Action item: Copy out each line containing "texttt" from the entries below.

Source material:

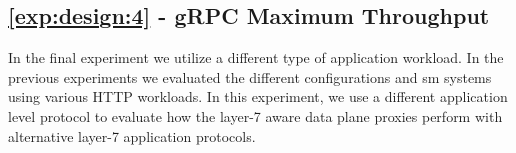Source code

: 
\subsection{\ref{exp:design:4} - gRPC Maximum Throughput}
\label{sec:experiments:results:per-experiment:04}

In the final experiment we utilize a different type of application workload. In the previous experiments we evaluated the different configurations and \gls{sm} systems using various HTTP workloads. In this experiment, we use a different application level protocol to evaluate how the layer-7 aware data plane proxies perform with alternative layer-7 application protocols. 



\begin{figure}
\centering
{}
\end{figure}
* * *
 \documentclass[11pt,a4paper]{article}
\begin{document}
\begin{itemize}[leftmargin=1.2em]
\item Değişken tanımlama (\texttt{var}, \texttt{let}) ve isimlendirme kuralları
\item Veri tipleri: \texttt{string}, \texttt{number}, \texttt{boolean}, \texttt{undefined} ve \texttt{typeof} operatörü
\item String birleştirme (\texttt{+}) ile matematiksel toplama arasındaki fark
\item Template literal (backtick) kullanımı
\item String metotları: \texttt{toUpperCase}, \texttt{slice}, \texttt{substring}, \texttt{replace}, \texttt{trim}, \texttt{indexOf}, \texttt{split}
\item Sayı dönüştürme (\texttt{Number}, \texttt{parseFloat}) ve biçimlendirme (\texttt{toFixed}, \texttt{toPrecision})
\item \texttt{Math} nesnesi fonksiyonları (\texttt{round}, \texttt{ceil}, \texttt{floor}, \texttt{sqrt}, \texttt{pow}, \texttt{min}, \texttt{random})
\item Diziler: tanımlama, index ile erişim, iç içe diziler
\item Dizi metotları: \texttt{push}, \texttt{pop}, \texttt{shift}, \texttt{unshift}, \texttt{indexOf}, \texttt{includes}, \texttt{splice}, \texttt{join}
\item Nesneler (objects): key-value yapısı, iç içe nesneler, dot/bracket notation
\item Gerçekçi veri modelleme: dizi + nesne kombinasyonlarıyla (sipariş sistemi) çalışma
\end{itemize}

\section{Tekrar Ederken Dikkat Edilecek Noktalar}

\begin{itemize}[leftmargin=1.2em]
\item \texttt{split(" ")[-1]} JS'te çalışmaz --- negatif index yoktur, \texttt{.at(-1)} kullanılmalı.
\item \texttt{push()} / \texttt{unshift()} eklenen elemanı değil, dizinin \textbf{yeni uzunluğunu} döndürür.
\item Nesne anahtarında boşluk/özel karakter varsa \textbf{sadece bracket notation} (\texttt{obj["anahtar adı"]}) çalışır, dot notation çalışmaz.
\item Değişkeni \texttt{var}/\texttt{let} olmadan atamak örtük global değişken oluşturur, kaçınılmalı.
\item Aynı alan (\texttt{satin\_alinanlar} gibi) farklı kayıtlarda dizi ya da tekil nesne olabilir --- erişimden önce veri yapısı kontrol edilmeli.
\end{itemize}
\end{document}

Output of the task:
\item Değişken tanımlama (\texttt{var}, \texttt{let}) ve isimlendirme kuralları
\item Veri tipleri: \texttt{string}, \texttt{number}, \texttt{boolean}, \texttt{undefined} ve \texttt{typeof} operatörü
\item String birleştirme (\texttt{+}) ile matematiksel toplama arasındaki fark
\item String metotları: \texttt{toUpperCase}, \texttt{slice}, \texttt{substring}, \texttt{replace}, \texttt{trim}, \texttt{indexOf}, \texttt{split}
\item Sayı dönüştürme (\texttt{Number}, \texttt{parseFloat}) ve biçimlendirme (\texttt{toFixed}, \texttt{toPrecision})
\item \texttt{Math} nesnesi fonksiyonları (\texttt{round}, \texttt{ceil}, \texttt{floor}, \texttt{sqrt}, \texttt{pow}, \texttt{min}, \texttt{random})
\item Dizi metotları: \texttt{push}, \texttt{pop}, \texttt{shift}, \texttt{unshift}, \texttt{indexOf}, \texttt{includes}, \texttt{splice}, \texttt{join}
\item \texttt{split(" ")[-1]} JS'te çalışmaz --- negatif index yoktur, \texttt{.at(-1)} kullanılmalı.
\item \texttt{push()} / \texttt{unshift()} eklenen elemanı değil, dizinin \textbf{yeni uzunluğunu} döndürür.
\item Nesne anahtarında boşluk/özel karakter varsa \textbf{sadece bracket notation} (\texttt{obj["anahtar adı"]}) çalışır, dot notation çalışmaz.
\item Değişkeni \texttt{var}/\texttt{let} olmadan atamak örtük global değişken oluşturur, kaçınılmalı.
\item Aynı alan (\texttt{satin\_alinanlar} gibi) farklı kayıtlarda dizi ya da tekil nesne olabilir --- erişimden önce veri yapısı kontrol edilmeli.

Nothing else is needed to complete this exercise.